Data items
───
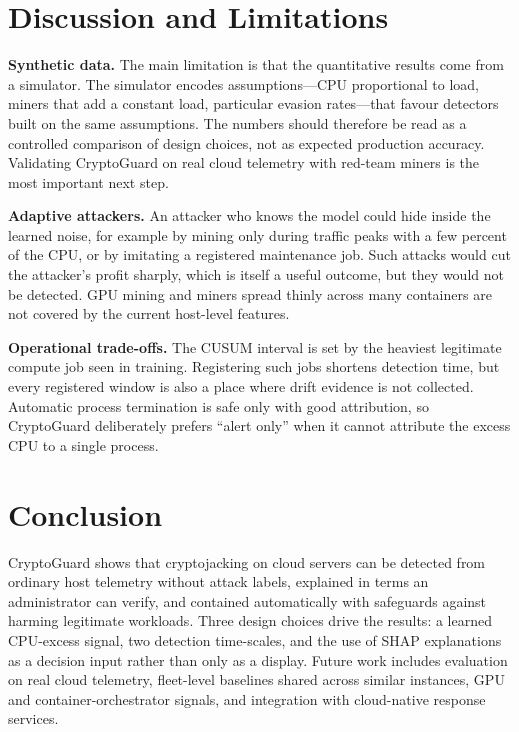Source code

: \documentclass[conference]{IEEEtran}
\begin{document}


\section{Discussion and Limitations}
\textbf{Synthetic data.} The main limitation is that the quantitative results come from a simulator. The simulator encodes assumptions---CPU proportional to load, miners that add a constant load, particular evasion rates---that favour detectors built on the same assumptions. The numbers should therefore be read as a controlled comparison of design choices, not as expected production accuracy. Validating CryptoGuard on real cloud telemetry with red-team miners is the most important next step.

\textbf{Adaptive attackers.} An attacker who knows the model could hide inside the learned noise, for example by mining only during traffic peaks with a few percent of the CPU, or by imitating a registered maintenance job. Such attacks would cut the attacker's profit sharply, which is itself a useful outcome, but they would not be detected. GPU mining and miners spread thinly across many containers are not covered by the current host-level features.

\textbf{Operational trade-offs.} The CUSUM interval is set by the heaviest legitimate compute job seen in training. Registering such jobs shortens detection time, but every registered window is also a place where drift evidence is not collected. Automatic process termination is safe only with good attribution, so CryptoGuard deliberately prefers ``alert only'' when it cannot attribute the excess CPU to a single process.

\section{Conclusion}
CryptoGuard shows that cryptojacking on cloud servers can be detected from ordinary host telemetry without attack labels, explained in terms an administrator can verify, and contained automatically with safeguards against harming legitimate workloads. Three design choices drive the results: a learned CPU-excess signal, two detection time-scales, and the use of SHAP explanations as a decision input rather than only as a display. Future work includes evaluation on real cloud telemetry, fleet-level baselines shared across similar instances, GPU and container-orchestrator signals, and integration with cloud-native response services.
\end{document}
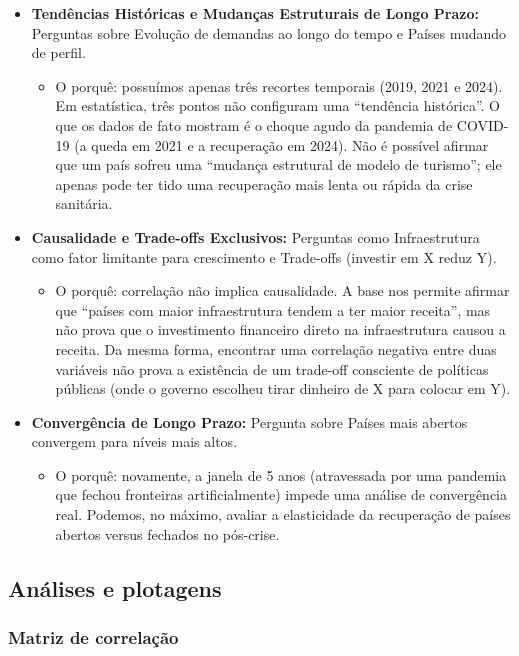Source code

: \documentclass[
]{article}
\providecommand{\tightlist}{%
  \setlength{\itemsep}{0pt}\setlength{\parskip}{0pt}}
\begin{document}
\begin{itemize}
\item
  \textbf{Tendências Históricas e Mudanças Estruturais de Longo Prazo:}
  Perguntas sobre Evolução de demandas ao longo do tempo e Países
  mudando de perfil.

  \begin{itemize}
  \tightlist
  \item
    O porquê: possuímos apenas três recortes temporais (2019, 2021 e
    2024). Em estatística, três pontos não configuram uma ``tendência
    histórica''. O que os dados de fato mostram é o choque agudo da
    pandemia de COVID-19 (a queda em 2021 e a recuperação em 2024). Não
    é possível afirmar que um país sofreu uma ``mudança estrutural de
    modelo de turismo''; ele apenas pode ter tido uma recuperação mais
    lenta ou rápida da crise sanitária.
  \end{itemize}
\item
  \textbf{Causalidade e Trade-offs Exclusivos:} Perguntas como
  Infraestrutura como fator limitante para crescimento e Trade-offs
  (investir em X reduz Y).

  \begin{itemize}
  \tightlist
  \item
    O porquê: correlação não implica causalidade. A base nos permite
    afirmar que ``países com maior infraestrutura tendem a ter maior
    receita'', mas não prova que o investimento financeiro direto na
    infraestrutura causou a receita. Da mesma forma, encontrar uma
    correlação negativa entre duas variáveis não prova a existência de
    um trade-off consciente de políticas públicas (onde o governo
    escolheu tirar dinheiro de X para colocar em Y).
  \end{itemize}
\item
  \textbf{Convergência de Longo Prazo:} Pergunta sobre Países mais
  abertos convergem para níveis mais altos.

  \begin{itemize}
  \tightlist
  \item
    O porquê: novamente, a janela de 5 anos (atravessada por uma
    pandemia que fechou fronteiras artificialmente) impede uma análise
    de convergência real. Podemos, no máximo, avaliar a elasticidade da
    recuperação de países abertos versus fechados no pós-crise.
  \end{itemize}
\end{itemize}

\subsection{Análises e plotagens}\label{anuxe1lises-e-plotagens}

\subsubsection{Matriz de correlação}\label{matriz-de-correlauxe7uxe3o}
\end{document}
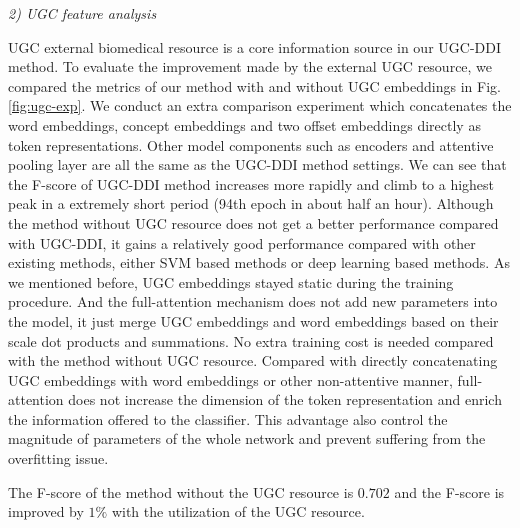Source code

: \documentclass[conference]{IEEEtran}
\begin{document}
\bigbreak
\emph{2) UGC feature analysis}
\bigbreak

UGC external biomedical resource is a core information source in our UGC-DDI method.
To evaluate the improvement made by the external UGC resource, we compared the metrics of our method
with and without UGC embeddings in Fig. \ref{fig:ugc-exp}.
We conduct an extra comparison experiment which concatenates the word embeddings, concept embeddings and two offset embeddings directly as token representations.
Other model components such as encoders and attentive pooling layer are all the same as the UGC-DDI method settings.
We can see that the F-score of UGC-DDI method increases more rapidly and climb to a highest peak in a extremely short period (94th epoch in about half an hour).
Although the method without UGC resource does not get a better performance compared with UGC-DDI,
it gains a relatively good performance compared with other existing methods, either SVM based methods or deep learning based methods.
As we mentioned before, UGC embeddings stayed static during the training procedure.
And the full-attention mechanism does not add new parameters into the model, it just merge UGC embeddings and word embeddings based on their
scale dot products and summations.
No extra training cost is needed compared with the method without UGC resource.
Compared with directly concatenating UGC embeddings with word embeddings or other non-attentive manner,
full-attention does not increase the dimension of the token representation and enrich the information offered to the classifier.
This advantage also control the magnitude of parameters of the whole network and prevent suffering from the overfitting issue.

The F-score of the method without the UGC resource is $0.702$ and the F-score is improved by $1\%$ with the utilization of the UGC resource.

\end{document}
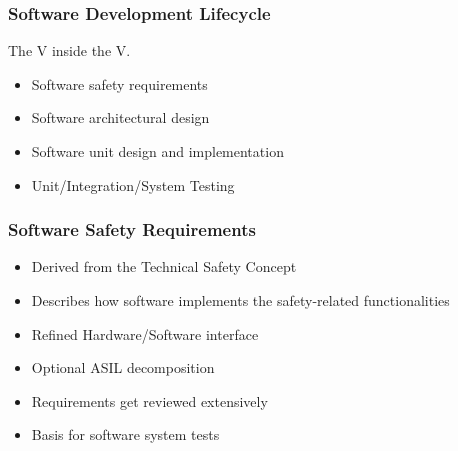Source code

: \documentclass[aspectratio=169]{beamer}
\newif\iftransitions
\newcommand{\cpause}{\iftransitions \pause \fi}
\begin{document}
\begin{frame}
  \frametitle{Software Development Lifecycle}
  
  The V inside the V.
  \begin{itemize}
  \item Software safety requirements
  \item Software architectural design
  \item Software unit design and implementation
  \item Unit/Integration/System Testing
  \end{itemize}
  
\end{frame}

\begin{frame}
  \frametitle{Software Safety Requirements}
  
  \begin{itemize}
  \item Derived from the Technical Safety Concept \cpause
  \item Describes how software implements the safety-related functionalities \cpause
  \item Refined Hardware/Software interface \cpause
  \item Optional ASIL decomposition \cpause
  \item Requirements get reviewed extensively  \cpause
  \item Basis for software system tests
  \end{itemize}
  
\end{frame}
\end{document}
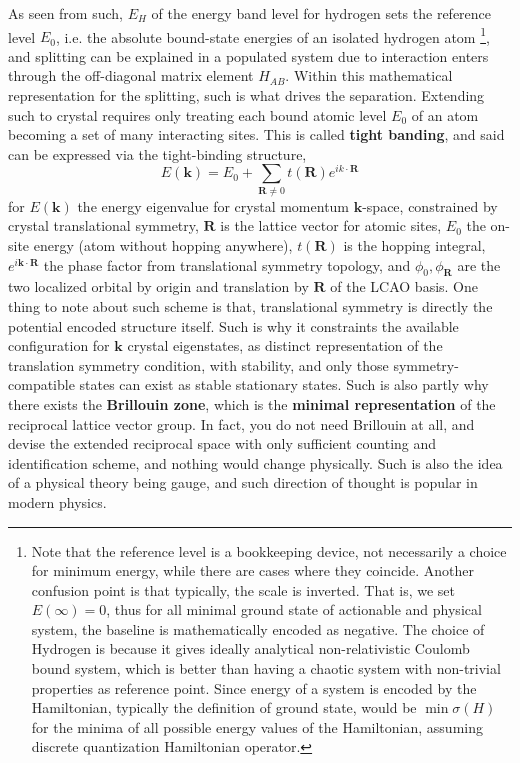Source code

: As seen from such, $E_{H}$ of the energy band level for hydrogen sets the reference level $E_{0}$, i.e. the absolute bound-state energies of an isolated hydrogen atom \footnote{Note that the reference level is a bookkeeping device, not necessarily a choice for minimum energy, while there are cases where they coincide. Another confusion point is that typically, the scale is inverted. That is, we set $E(\infty)=0$, thus for all minimal ground state of actionable and physical system, the baseline is mathematically encoded as negative. The choice of Hydrogen is because it gives ideally analytical non-relativistic Coulomb bound system, which is better than having a chaotic system with non-trivial properties as reference point. Since energy of a system is encoded by the Hamiltonian, typically the definition of ground state, would be $\min{\sigma(H)}$ for the minima of all possible energy values of the Hamiltonian, assuming discrete quantization Hamiltonian operator.}, and splitting can be explained in a populated system due to interaction enters through the off-diagonal matrix element $H_{AB}$. Within this mathematical representation for the splitting, such is what drives the separation. Extending such to crystal requires only treating each bound atomic level $E_{0}$ of an atom becoming a set of many interacting sites. This is called \textbf{tight banding}, and said can be expressed via the tight-binding structure, 
\begin{equation}
    E(\mathbf{k}) = E_{0} + \sum_{\mathbf{R}\neq 0} t(\mathbf{R})e^{ik\cdot \mathbf{R}}
\end{equation}
for $E(\mathbf{k})$ the energy eigenvalue for crystal momentum $\mathbf{k}$-space, constrained by crystal translational symmetry, $\mathbf{R}$ is the lattice vector for atomic sites, $E_{0}$ the on-site energy (atom without hopping anywhere), $t(\mathbf{R})$ is the hopping integral, $e^{i\mathbf{k}\cdot \mathbf{R}}$ the phase factor from translational symmetry topology, and $\phi_{0},\phi_{\mathbf{R}}$ are the two localized orbital by origin and translation by $\mathbf{R}$ of the LCAO basis. One thing to note about such scheme is that, translational symmetry is directly the potential encoded structure itself. Such is why it constraints the available configuration for $\mathbf{k}$ crystal eigenstates, as distinct representation of the translation symmetry condition, with stability, and only those symmetry-compatible states can exist as stable stationary states. Such is also partly why there exists the \textbf{Brillouin zone}, which is the \textbf{minimal representation} of the reciprocal lattice vector group. In fact, you do not need Brillouin at all, and devise the extended reciprocal space with only sufficient counting and identification scheme, and nothing would change physically. Such is also the idea of a physical theory being gauge, and such direction of thought is popular in modern physics.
───
Exactly reproduce the lines above, starting at the one that contains "scale dot products and summations." and ending at the one that contains "design and implementation", both inclusive; leave the pictures out and add no other lines.

scale dot products and summations.
No extra training cost is needed compared with the method without UGC resource.
Compared with directly concatenating UGC embeddings with word embeddings or other non-attentive manner,
full-attention does not increase the dimension of the token representation and enrich the information offered to the classifier.
This advantage also control the magnitude of parameters of the whole network and prevent suffering from the overfitting issue.

The F-score of the method without the UGC resource is $0.702$ and the F-score is improved by $1\%$ with the utilization of the UGC resource.

\end{document}
Source code

: \documentclass[aspectratio=169]{beamer}
\newif\iftransitions
\newcommand{\cpause}{\iftransitions \pause \fi}
\begin{document}
\begin{frame}
  \frametitle{Software Development Lifecycle}
  
  The V inside the V.
  \begin{itemize}
  \item Software safety requirements
  \item Software architectural design
  \item Software unit design and implementation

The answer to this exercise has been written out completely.